El gran problema del grueso de lo que viene a continuación, aparte de la inevitable sucesión de tópicos, es que este frenesí se apodera insensatamente del montaje, hasta el punto de que en no pocas secuencias pretendidamente trepidantes apenas se percibe lo que sucede. Y esto, por mucho que se pretenda situar la acción en las coordenadas de Jason Bourne y sus remedos clónicos, no deja de resultar una censurable dejación de funciones. La ausencia de la más elemental planificación de cámara, sumada a una fotografía mortecina, excesivamente opaca, afecta especialmente a la desabrida persecución automovilística que se pretende gran clímax de la propuesta, y que a su manera homenajea a su espectacular precedente de El mito de Bourne (The Bourne Supremacy. Paul Greengrass, 2004). Pero desde el momento que la sucesión de colisiones y maniobras suicidas se intuye más que se visualiza, no hay pretendido verismo que valga; salvo que lo que se pretenda sea poner a prueba la paciencia del respetable, o provocarle un buen dolor de cabeza.

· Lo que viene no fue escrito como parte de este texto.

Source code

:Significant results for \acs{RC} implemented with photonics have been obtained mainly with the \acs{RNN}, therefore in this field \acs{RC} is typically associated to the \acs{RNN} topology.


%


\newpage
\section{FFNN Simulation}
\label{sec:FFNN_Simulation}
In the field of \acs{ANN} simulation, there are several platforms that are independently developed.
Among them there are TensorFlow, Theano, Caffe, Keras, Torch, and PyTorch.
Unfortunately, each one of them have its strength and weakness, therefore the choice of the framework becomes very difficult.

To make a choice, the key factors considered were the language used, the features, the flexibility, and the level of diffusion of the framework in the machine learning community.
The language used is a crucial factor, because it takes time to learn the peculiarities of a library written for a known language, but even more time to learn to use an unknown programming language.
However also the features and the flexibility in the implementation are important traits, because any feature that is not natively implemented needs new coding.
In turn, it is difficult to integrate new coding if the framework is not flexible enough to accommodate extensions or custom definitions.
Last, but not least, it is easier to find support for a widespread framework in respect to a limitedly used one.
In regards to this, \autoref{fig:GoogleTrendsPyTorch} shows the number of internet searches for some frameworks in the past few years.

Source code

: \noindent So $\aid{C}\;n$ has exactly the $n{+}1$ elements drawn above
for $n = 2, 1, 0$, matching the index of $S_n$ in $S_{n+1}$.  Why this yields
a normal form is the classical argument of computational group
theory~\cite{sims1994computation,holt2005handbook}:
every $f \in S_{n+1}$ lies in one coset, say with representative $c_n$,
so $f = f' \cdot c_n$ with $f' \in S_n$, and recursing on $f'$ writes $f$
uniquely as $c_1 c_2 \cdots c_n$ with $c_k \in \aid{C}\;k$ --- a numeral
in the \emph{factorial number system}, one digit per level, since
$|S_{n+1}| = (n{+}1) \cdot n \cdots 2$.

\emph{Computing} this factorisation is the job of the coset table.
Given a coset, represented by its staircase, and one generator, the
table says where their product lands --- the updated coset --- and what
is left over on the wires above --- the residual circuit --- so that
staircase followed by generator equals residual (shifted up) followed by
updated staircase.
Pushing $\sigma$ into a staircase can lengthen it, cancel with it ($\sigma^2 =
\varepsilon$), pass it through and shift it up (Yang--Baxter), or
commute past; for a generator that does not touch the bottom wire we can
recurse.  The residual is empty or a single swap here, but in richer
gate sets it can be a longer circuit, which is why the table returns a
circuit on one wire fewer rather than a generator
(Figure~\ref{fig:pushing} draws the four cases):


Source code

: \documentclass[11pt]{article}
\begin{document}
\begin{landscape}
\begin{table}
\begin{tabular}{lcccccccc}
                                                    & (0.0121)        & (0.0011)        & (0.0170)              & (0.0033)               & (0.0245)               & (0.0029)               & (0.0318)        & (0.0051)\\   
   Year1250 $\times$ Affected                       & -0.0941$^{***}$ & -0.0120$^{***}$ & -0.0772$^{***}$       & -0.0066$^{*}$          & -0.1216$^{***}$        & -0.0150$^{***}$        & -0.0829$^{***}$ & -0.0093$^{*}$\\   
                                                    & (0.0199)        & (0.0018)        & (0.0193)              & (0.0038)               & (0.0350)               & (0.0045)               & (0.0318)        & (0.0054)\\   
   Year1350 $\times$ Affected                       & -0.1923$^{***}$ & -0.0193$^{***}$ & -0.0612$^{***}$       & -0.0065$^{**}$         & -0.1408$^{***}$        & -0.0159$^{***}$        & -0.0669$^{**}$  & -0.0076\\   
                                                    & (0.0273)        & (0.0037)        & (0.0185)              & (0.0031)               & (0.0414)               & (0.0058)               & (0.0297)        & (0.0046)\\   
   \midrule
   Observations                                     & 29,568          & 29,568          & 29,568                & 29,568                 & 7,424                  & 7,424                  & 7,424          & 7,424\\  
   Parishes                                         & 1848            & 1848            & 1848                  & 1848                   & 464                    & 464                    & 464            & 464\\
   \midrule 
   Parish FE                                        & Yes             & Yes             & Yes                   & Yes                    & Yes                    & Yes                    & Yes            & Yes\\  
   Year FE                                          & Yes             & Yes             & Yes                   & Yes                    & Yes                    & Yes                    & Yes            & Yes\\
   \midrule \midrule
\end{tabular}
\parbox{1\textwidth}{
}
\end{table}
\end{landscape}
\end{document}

No podemos dejar de mencionar la participación de dos escuderos del calibre de Bruce Willis —con un papel ciertamente alimenticio— y Sigourney Weaver, que dicho sea sin acritud no pasan del consabido aliño publicitario, por más que la excelente actriz estadounidense al menos confiera su poderosa presencia al trajeado coyote de este cartoon desbocado. Sean cuales fueran las razones de ambos para implicarse en una producción como esta, lo cierto es que su inclusión en el reparto refuerza poderosamente la tesis de que La fría luz del día deviene —¿conscientemente?— una actualización nuevo milenio de los añorados exploits de serie B rodados en los sesenta y setenta en tierras españolas e italianas. Nada que objetar si el producto resultante fuera, pese a sus evidentes limitaciones, entretenido y filmado con una mínima convicción, pero lamentablemente ni de lo primero ni sobretodo de lo segundo anda precisamente sobrada esta desconcertante película, tan desmelenada en momentos puntuales como rutinaria, mediocre en su cómputo global.
Que le echen un ojo a The yellow sea y que aprendan.
Y si después les quedan ganas, a «Drive».